Figure 4.

Expansion of Intratumoral CD103⁺ DCs by Local Delivery of the FL Cytokine Enhances the Efficacy of Oncolytic Virotherapy Treatment

(A) Graphical timeline of the treatment scheme in ID8-T tumor-bearing mice. C57BL/6 mice were injected i.p. with 3 × 10⁵ ID8-T cells. Treatment with OVV or OVV-CXCR4-A (10⁸ PFU delivered i.p.) was initiated 10 days later. To expand CD103⁺ DCs, FL was injected i.p. at 5 μg/injection for 4 consecutive days, beginning on day 8 after virotherapy treatment.

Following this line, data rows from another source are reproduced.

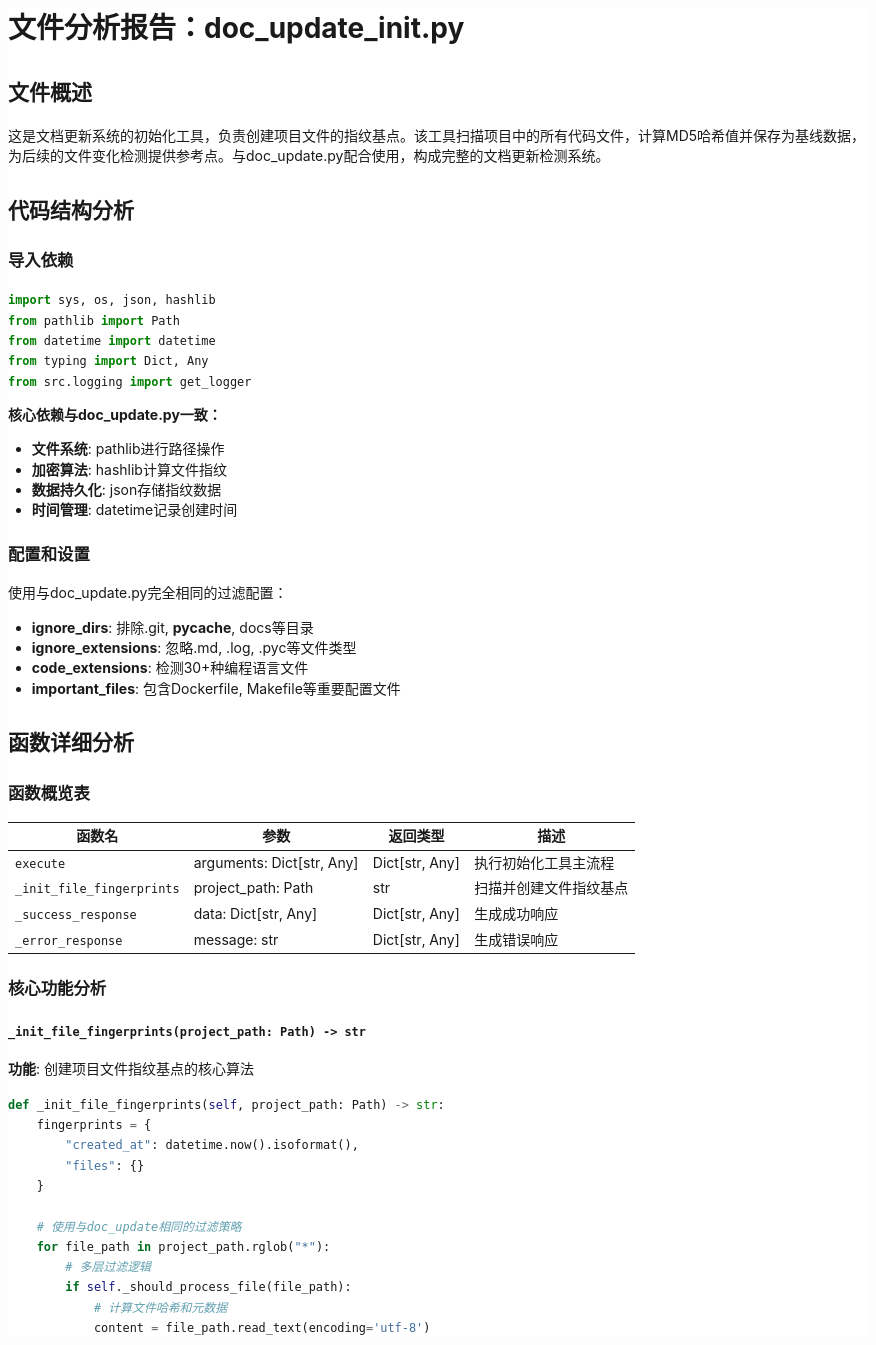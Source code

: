 # 文件分析报告：doc_update_init.py

## 文件概述
这是文档更新系统的初始化工具，负责创建项目文件的指纹基点。该工具扫描项目中的所有代码文件，计算MD5哈希值并保存为基线数据，为后续的文件变化检测提供参考点。与doc_update.py配合使用，构成完整的文档更新检测系统。

## 代码结构分析

### 导入依赖
```python
import sys, os, json, hashlib
from pathlib import Path
from datetime import datetime
from typing import Dict, Any
from src.logging import get_logger
```

**核心依赖与doc_update.py一致：**
- **文件系统**: pathlib进行路径操作
- **加密算法**: hashlib计算文件指纹  
- **数据持久化**: json存储指纹数据
- **时间管理**: datetime记录创建时间

### 配置和设置
使用与doc_update.py完全相同的过滤配置：
- **ignore_dirs**: 排除.git, __pycache__, docs等目录
- **ignore_extensions**: 忽略.md, .log, .pyc等文件类型
- **code_extensions**: 检测30+种编程语言文件
- **important_files**: 包含Dockerfile, Makefile等重要配置文件

## 函数详细分析

### 函数概览表
| 函数名 | 参数 | 返回类型 | 描述 |
|-------|------|----------|------|
| `execute` | arguments: Dict[str, Any] | Dict[str, Any] | 执行初始化工具主流程 |
| `_init_file_fingerprints` | project_path: Path | str | 扫描并创建文件指纹基点 |
| `_success_response` | data: Dict[str, Any] | Dict[str, Any] | 生成成功响应 |
| `_error_response` | message: str | Dict[str, Any] | 生成错误响应 |

### 核心功能分析

#### `_init_file_fingerprints(project_path: Path) -> str`
**功能**: 创建项目文件指纹基点的核心算法
```python
def _init_file_fingerprints(self, project_path: Path) -> str:
    fingerprints = {
        "created_at": datetime.now().isoformat(),
        "files": {}
    }
    
    # 使用与doc_update相同的过滤策略
    for file_path in project_path.rglob("*"):
        # 多层过滤逻辑
        if self._should_process_file(file_path):
            # 计算文件哈希和元数据
            content = file_path.read_text(encoding='utf-8')
```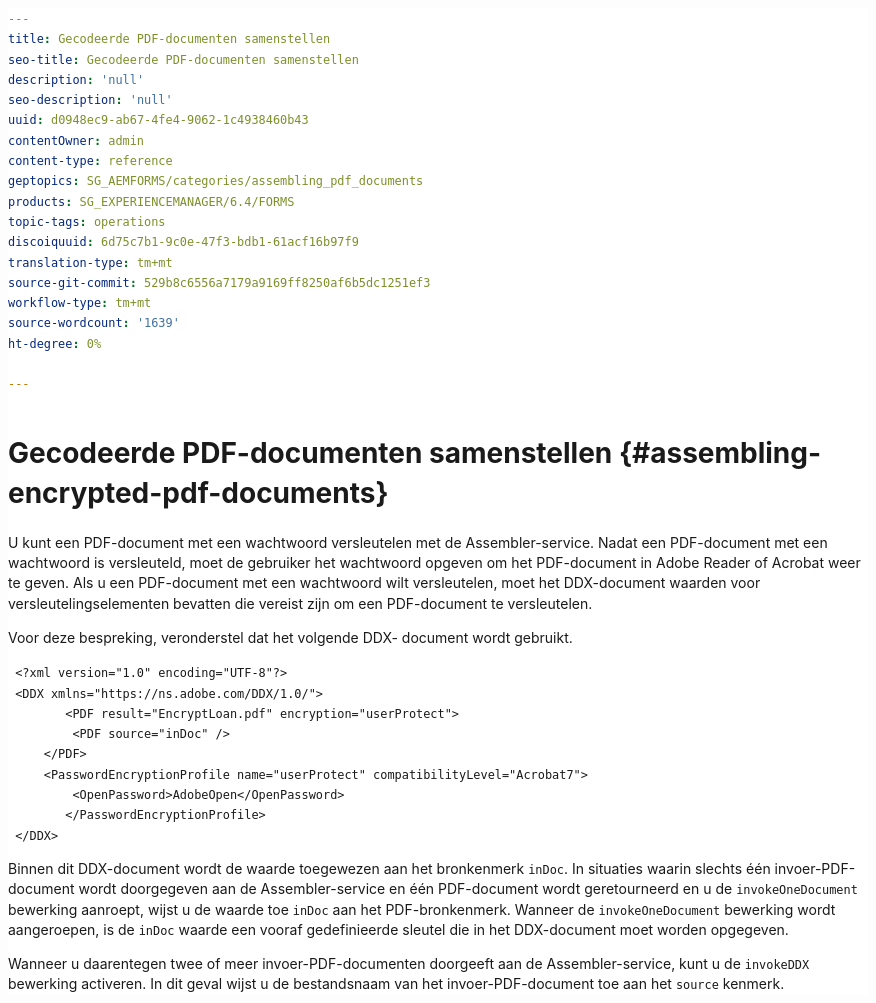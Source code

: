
 ```yaml
---
title: Gecodeerde PDF-documenten samenstellen
seo-title: Gecodeerde PDF-documenten samenstellen
description: 'null'
seo-description: 'null'
uuid: d0948ec9-ab67-4fe4-9062-1c4938460b43
contentOwner: admin
content-type: reference
geptopics: SG_AEMFORMS/categories/assembling_pdf_documents
products: SG_EXPERIENCEMANAGER/6.4/FORMS
topic-tags: operations
discoiquuid: 6d75c7b1-9c0e-47f3-bdb1-61acf16b97f9
translation-type: tm+mt
source-git-commit: 529b8c6556a7179a9169ff8250af6b5dc1251ef3
workflow-type: tm+mt
source-wordcount: '1639'
ht-degree: 0%

---
```



# Gecodeerde PDF-documenten samenstellen {#assembling-encrypted-pdf-documents}

U kunt een PDF-document met een wachtwoord versleutelen met de Assembler-service. Nadat een PDF-document met een wachtwoord is versleuteld, moet de gebruiker het wachtwoord opgeven om het PDF-document in Adobe Reader of Acrobat weer te geven. Als u een PDF-document met een wachtwoord wilt versleutelen, moet het DDX-document waarden voor versleutelingselementen bevatten die vereist zijn om een PDF-document te versleutelen.

Voor deze bespreking, veronderstel dat het volgende DDX- document wordt gebruikt.

```as3
 <?xml version="1.0" encoding="UTF-8"?> 
 <DDX xmlns="https://ns.adobe.com/DDX/1.0/"> 
        <PDF result="EncryptLoan.pdf" encryption="userProtect"> 
         <PDF source="inDoc" /> 
     </PDF> 
     <PasswordEncryptionProfile name="userProtect" compatibilityLevel="Acrobat7"> 
         <OpenPassword>AdobeOpen</OpenPassword> 
        </PasswordEncryptionProfile> 
 </DDX>
```

Binnen dit DDX-document wordt de waarde toegewezen aan het bronkenmerk `inDoc`. In situaties waarin slechts één invoer-PDF-document wordt doorgegeven aan de Assembler-service en één PDF-document wordt geretourneerd en u de `invokeOneDocument` bewerking aanroept, wijst u de waarde toe `inDoc` aan het PDF-bronkenmerk. Wanneer de `invokeOneDocument` bewerking wordt aangeroepen, is de `inDoc` waarde een vooraf gedefinieerde sleutel die in het DDX-document moet worden opgegeven.

Wanneer u daarentegen twee of meer invoer-PDF-documenten doorgeeft aan de Assembler-service, kunt u de `invokeDDX` bewerking activeren. In dit geval wijst u de bestandsnaam van het invoer-PDF-document toe aan het `source` kenmerk.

Percentages of CD11b⁺ and CD103⁺ DCs in peritoneal washes of OVV- or OVV-CXCR4-A-treated, ID8-T-bearing mice (n = 3–5 mice/group) after i.p. delivered FL were analyzed 2 days later, whereas percentages of CD8⁺ TILs were assessed on day 32 by flow cytometry. (B and C) Relative proportions (left panel) and representative flow cytometry plots (right panel) of intratumoral CD11b⁺ and CD103⁺ DCs within MHCII⁺F4/80^loCD24^hi populations of myeloid cells infiltrating the peritoneal cavities of ID8-T tumor-bearing mice after OVV and FL treatment (B) as well as OVV-CXCR4-A and FL treatment (C). Results are presented as mean ± SD of four experiments. *p < 0.05, **p < 0.01. (D) FL-mobilized CD103⁺ DCs exhibited increased phagocytosis of tumor cell debris. CD45⁺ leukocytes isolated from peritoneal cavities of ID8-T tumor-bearing mice 2 days after treatment with OVV or OVV-CXCR4-A alone or in combination with FL were cultured with OVV-treated and CellTracker-labeled ID8-T cancer cells. After overnight incubation, the capture of tumor-associated fluorescent debris by CD103⁺ DCs was analyzed by flow cytometry. Percentages of phagocytosis of virally treated tumor cell debris by CD103⁺ DCs are presented as mean ± SD of 3 experiments. *p < 0.05. (E) Progression of ID8-T tumor growth in mice (n = 5 mice/group) treated with OVV or OVV-CXCR4-A delivered alone or in combination with the FL cytokine was monitored by bioluminescence. Data points represent mean ± SD. *p < 0.05.